#### Exercise aim:
Establish how many lines in the material include the string "link" and report it as a lone number.
Provided material Block Start
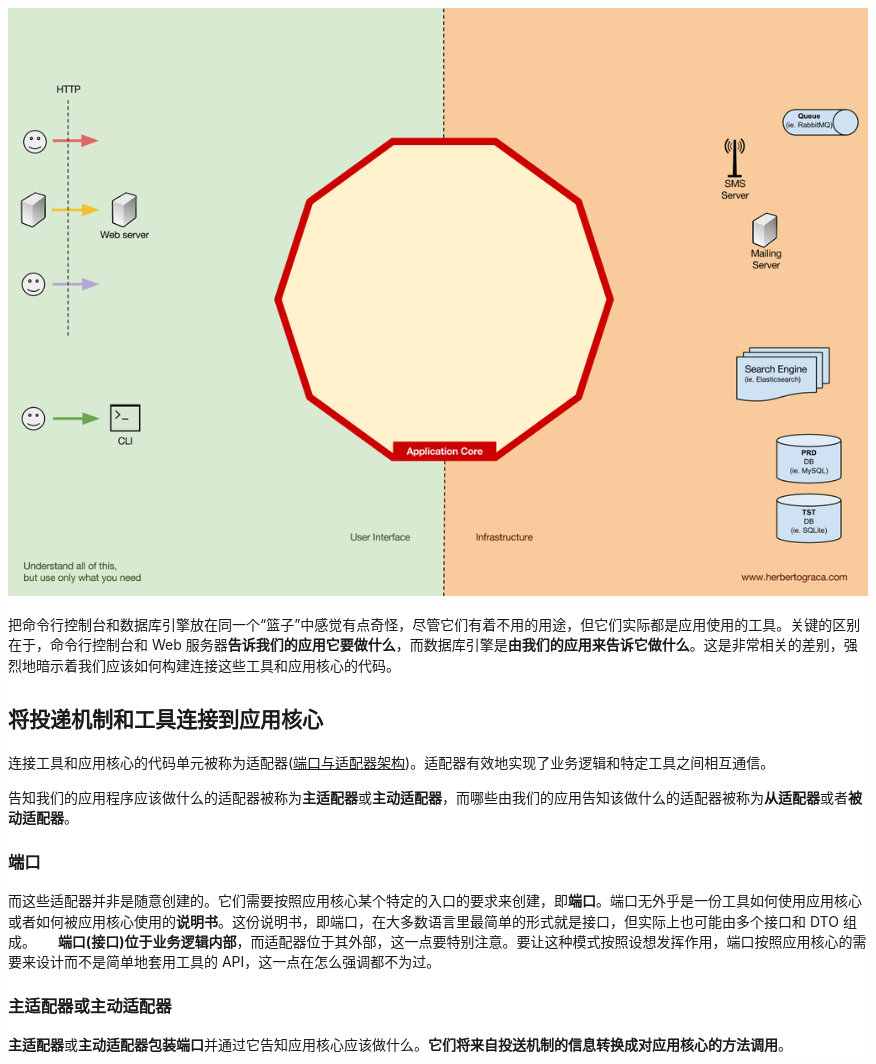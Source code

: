 ![](images/17/explicit-architecture-tools.png)

把命令行控制台和数据库引擎放在同一个“篮子”中感觉有点奇怪，尽管它们有着不用的用途，但它们实际都是应用使用的工具。关键的区别在于，命令行控制台和 Web 服务器**告诉我们的应用它要做什么**，而数据库引擎是**由我们的应用来告诉它做什么**。这是非常相关的差别，强烈地暗示着我们应该如何构建连接这些工具和应用核心的代码。

## 将投递机制和工具连接到应用核心

连接工具和应用核心的代码单元被称为适配器([端口与适配器架构](11-ports-and-adapters-architecture.md))。适配器有效地实现了业务逻辑和特定工具之间相互通信。

告知我们的应用程序应该做什么的适配器被称为**主适配器**或**主动适配器**，而哪些由我们的应用告知该做什么的适配器被称为**从适配器**或者**被动适配器**。

### 端口

而这些适配器并非是随意创建的。它们需要按照应用核心某个特定的入口的要求来创建，即**端口**。端口无外乎是一份工具如何使用应用核心或者如何被应用核心使用的**说明书**。这份说明书，即端口，在大多数语言里最简单的形式就是接口，但实际上也可能由多个接口和 DTO 组成。
　
**端口(接口)位于业务逻辑内部**，而适配器位于其外部，这一点要特别注意。要让这种模式按照设想发挥作用，端口按照应用核心的需要来设计而不是简单地套用工具的 API，这一点在怎么强调都不为过。

### 主适配器或主动适配器

**主适配器**或**主动适配器包装端口**并通过它告知应用核心应该做什么。**它们将来自投送机制的信息转换成对应用核心的方法调用**。
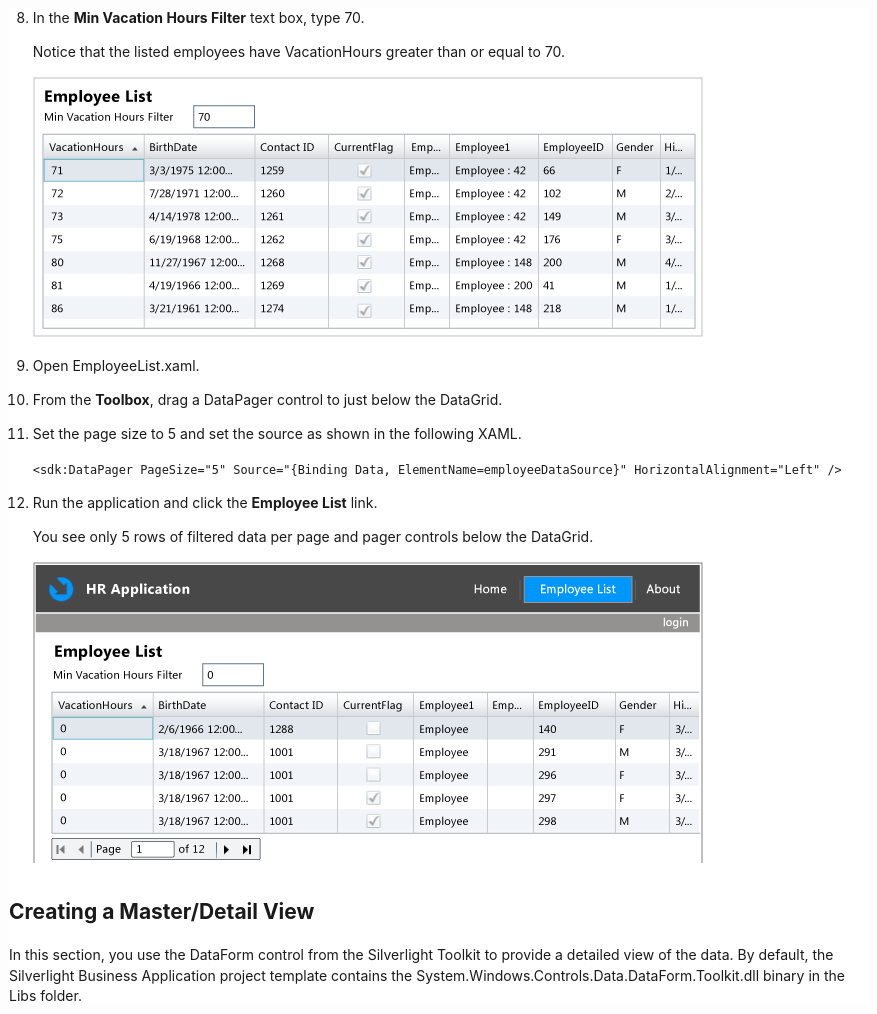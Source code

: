 8.  In the **Min Vacation Hours Filter** text box, type 70.
    
    Notice that the listed employees have VacationHours greater than or equal to 70.
    
    ![RIA\_HRAppVacationFilter](.gitbook/assets/Ff713719.RIA_HRAppVacationFilter.png "RIA_HRAppVacationFilter")

9.  Open EmployeeList.xaml.

10. From the **Toolbox**, drag a DataPager control to just below the DataGrid.

11. Set the page size to 5 and set the source as shown in the following XAML.
    
    ``` xaml
    <sdk:DataPager PageSize="5" Source="{Binding Data, ElementName=employeeDataSource}" HorizontalAlignment="Left" />
    ```

12. Run the application and click the **Employee List** link.
    
    You see only 5 rows of filtered data per page and pager controls below the DataGrid.
    
    ![RIA\_HRAppPagedData](.gitbook/assets/Ff713719.RIA_HRAppPagedData.png "RIA_HRAppPagedData")

## Creating a Master/Detail View

In this section, you use the DataForm control from the Silverlight Toolkit to provide a detailed view of the data. By default, the Silverlight Business Application project template contains the System.Windows.Controls.Data.DataForm.Toolkit.dll binary in the Libs folder.
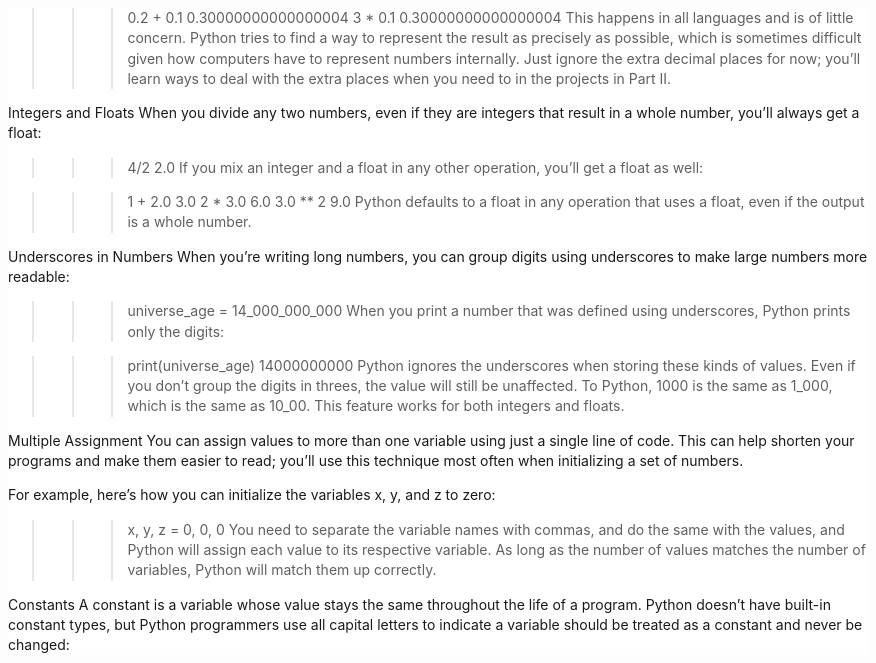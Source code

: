 >>> 0.2 + 0.1
0.30000000000000004
>>> 3 * 0.1
0.30000000000000004
This happens in all languages and is of little concern. Python tries to find a way to represent the result as precisely as possible, which is sometimes difficult given how computers have to represent numbers internally. Just ignore the extra decimal places for now; you’ll learn ways to deal with the extra places when you need to in the projects in Part II.

Integers and Floats
When you divide any two numbers, even if they are integers that result in a whole number, you’ll always get a float:

>>> 4/2
2.0
If you mix an integer and a float in any other operation, you’ll get a float as well:

>>> 1 + 2.0
3.0
>>> 2 * 3.0
6.0
>>> 3.0 ** 2
9.0
Python defaults to a float in any operation that uses a float, even if the output is a whole number.

Underscores in Numbers
When you’re writing long numbers, you can group digits using underscores to make large numbers more readable:

>>> universe_age = 14_000_000_000
When you print a number that was defined using underscores, Python prints only the digits:

>>> print(universe_age)
14000000000
Python ignores the underscores when storing these kinds of values. Even if you don’t group the digits in threes, the value will still be unaffected. To Python, 1000 is the same as 1_000, which is the same as 10_00. This feature works for both integers and floats.

Multiple Assignment
You can assign values to more than one variable using just a single line of code. This can help shorten your programs and make them easier to read; you’ll use this technique most often when initializing a set of numbers.

For example, here’s how you can initialize the variables x, y, and z to zero:

>>> x, y, z = 0, 0, 0
You need to separate the variable names with commas, and do the same with the values, and Python will assign each value to its respective variable. As long as the number of values matches the number of variables, Python will match them up correctly.

Constants
A constant is a variable whose value stays the same throughout the life of a program. Python doesn’t have built-in constant types, but Python programmers use all capital letters to indicate a variable should be treated as a constant and never be changed:
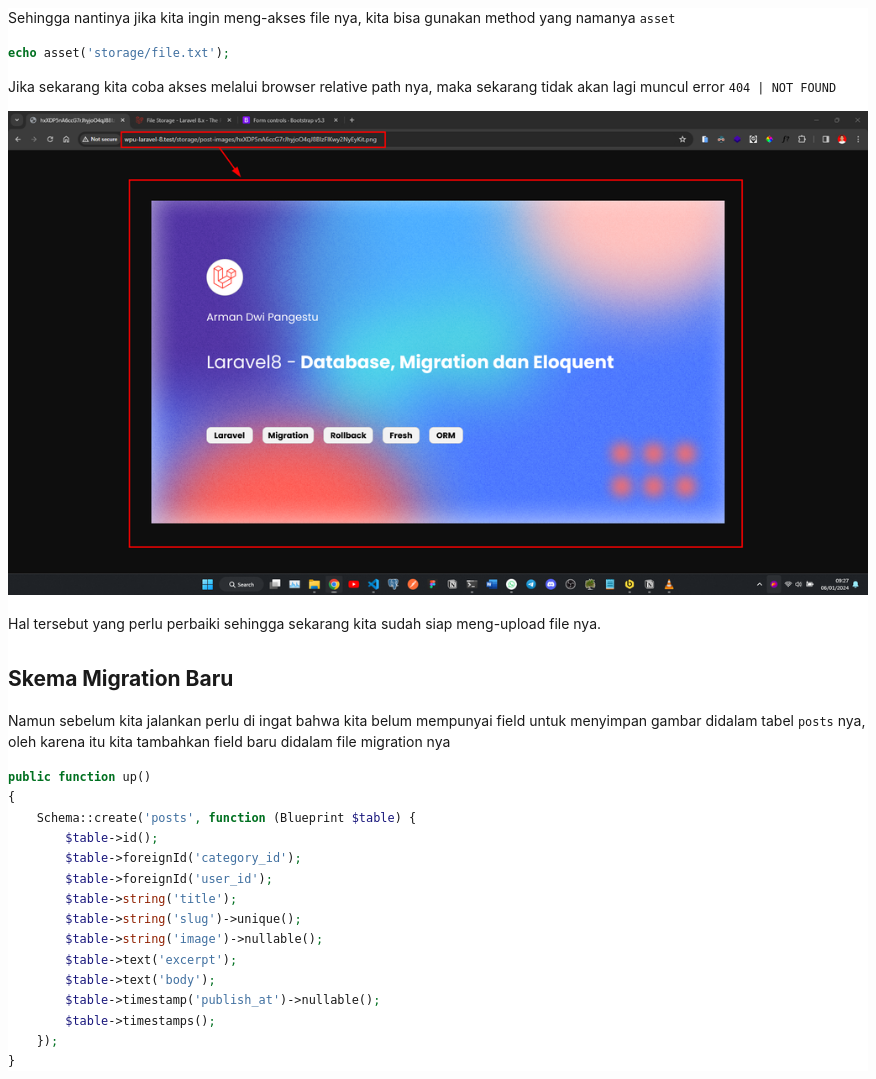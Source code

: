 Sehingga nantinya jika kita ingin meng-akses file nya, kita bisa gunakan method yang namanya `asset`

```php
echo asset('storage/file.txt');
```

Jika sekarang kita coba akses melalui browser relative path nya, maka sekarang tidak akan lagi muncul error `404 | NOT FOUND`

![Access Symbolic Link](assets/access-symbolic-link.png)

Hal tersebut yang perlu perbaiki sehingga sekarang kita sudah siap meng-upload file nya.

## Skema Migration Baru

Namun sebelum kita jalankan perlu di ingat bahwa kita belum mempunyai field untuk menyimpan gambar didalam tabel `posts` nya, oleh karena itu kita tambahkan field baru didalam file migration nya

```php
public function up()
{
    Schema::create('posts', function (Blueprint $table) {
        $table->id();
        $table->foreignId('category_id');
        $table->foreignId('user_id');
        $table->string('title');
        $table->string('slug')->unique();
        $table->string('image')->nullable();
        $table->text('excerpt');
        $table->text('body');
        $table->timestamp('publish_at')->nullable();
        $table->timestamps();
    });
}
```
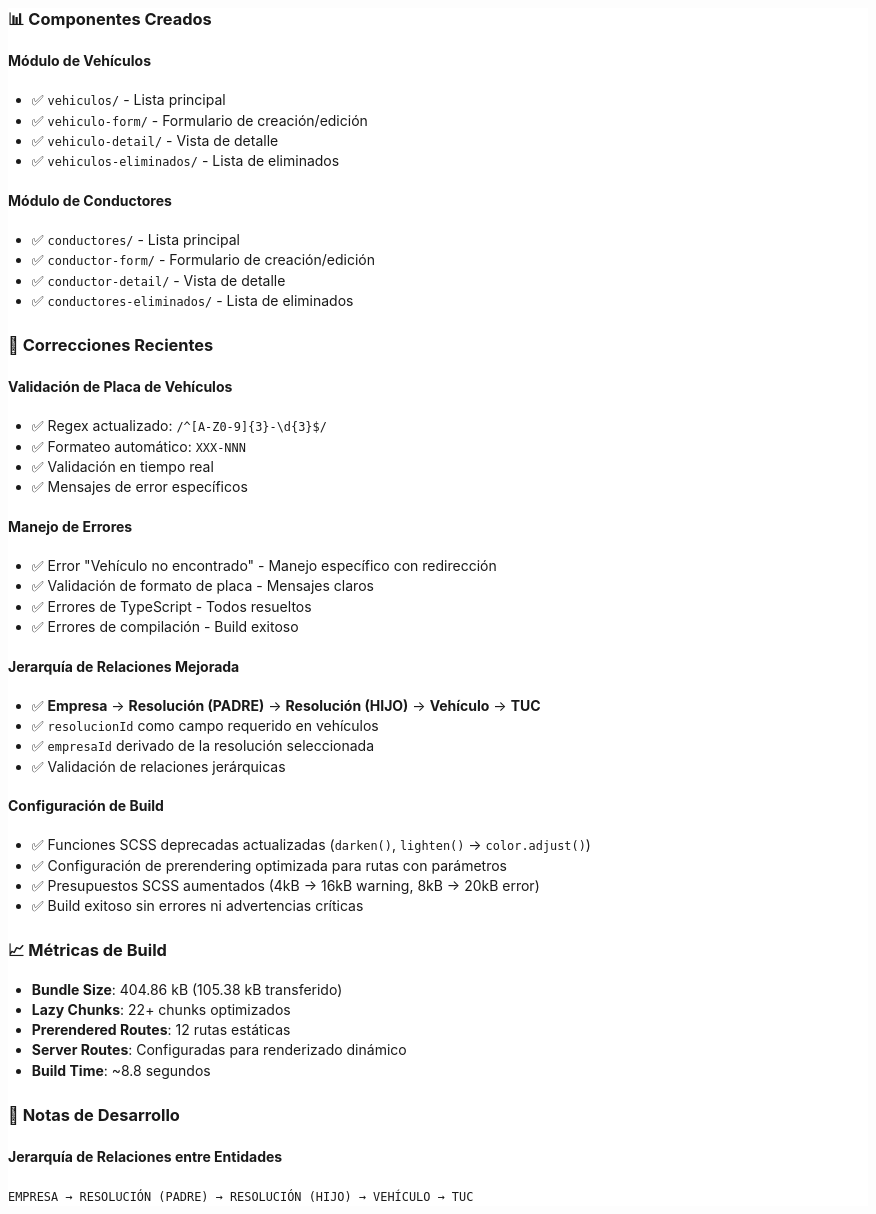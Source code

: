 ### 📊 **Componentes Creados**

#### **Módulo de Vehículos**
- ✅ `vehiculos/` - Lista principal
- ✅ `vehiculo-form/` - Formulario de creación/edición
- ✅ `vehiculo-detail/` - Vista de detalle
- ✅ `vehiculos-eliminados/` - Lista de eliminados

#### **Módulo de Conductores**
- ✅ `conductores/` - Lista principal
- ✅ `conductor-form/` - Formulario de creación/edición
- ✅ `conductor-detail/` - Vista de detalle
- ✅ `conductores-eliminados/` - Lista de eliminados

### 🔧 **Correcciones Recientes**

#### **Validación de Placa de Vehículos**
- ✅ Regex actualizado: `/^[A-Z0-9]{3}-\d{3}$/`
- ✅ Formateo automático: `XXX-NNN`
- ✅ Validación en tiempo real
- ✅ Mensajes de error específicos

#### **Manejo de Errores**
- ✅ Error "Vehículo no encontrado" - Manejo específico con redirección
- ✅ Validación de formato de placa - Mensajes claros
- ✅ Errores de TypeScript - Todos resueltos
- ✅ Errores de compilación - Build exitoso

#### **Jerarquía de Relaciones Mejorada**
- ✅ **Empresa** → **Resolución (PADRE)** → **Resolución (HIJO)** → **Vehículo** → **TUC**
- ✅ `resolucionId` como campo requerido en vehículos
- ✅ `empresaId` derivado de la resolución seleccionada
- ✅ Validación de relaciones jerárquicas

#### **Configuración de Build**
- ✅ Funciones SCSS deprecadas actualizadas (`darken()`, `lighten()` → `color.adjust()`)
- ✅ Configuración de prerendering optimizada para rutas con parámetros
- ✅ Presupuestos SCSS aumentados (4kB → 16kB warning, 8kB → 20kB error)
- ✅ Build exitoso sin errores ni advertencias críticas

### 📈 **Métricas de Build**
- **Bundle Size**: 404.86 kB (105.38 kB transferido)
- **Lazy Chunks**: 22+ chunks optimizados
- **Prerendered Routes**: 12 rutas estáticas
- **Server Routes**: Configuradas para renderizado dinámico
- **Build Time**: ~8.8 segundos

### 📝 **Notas de Desarrollo**

#### **Jerarquía de Relaciones entre Entidades**
```
EMPRESA → RESOLUCIÓN (PADRE) → RESOLUCIÓN (HIJO) → VEHÍCULO → TUC
```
Provided material Block End
#### Result for this task:
2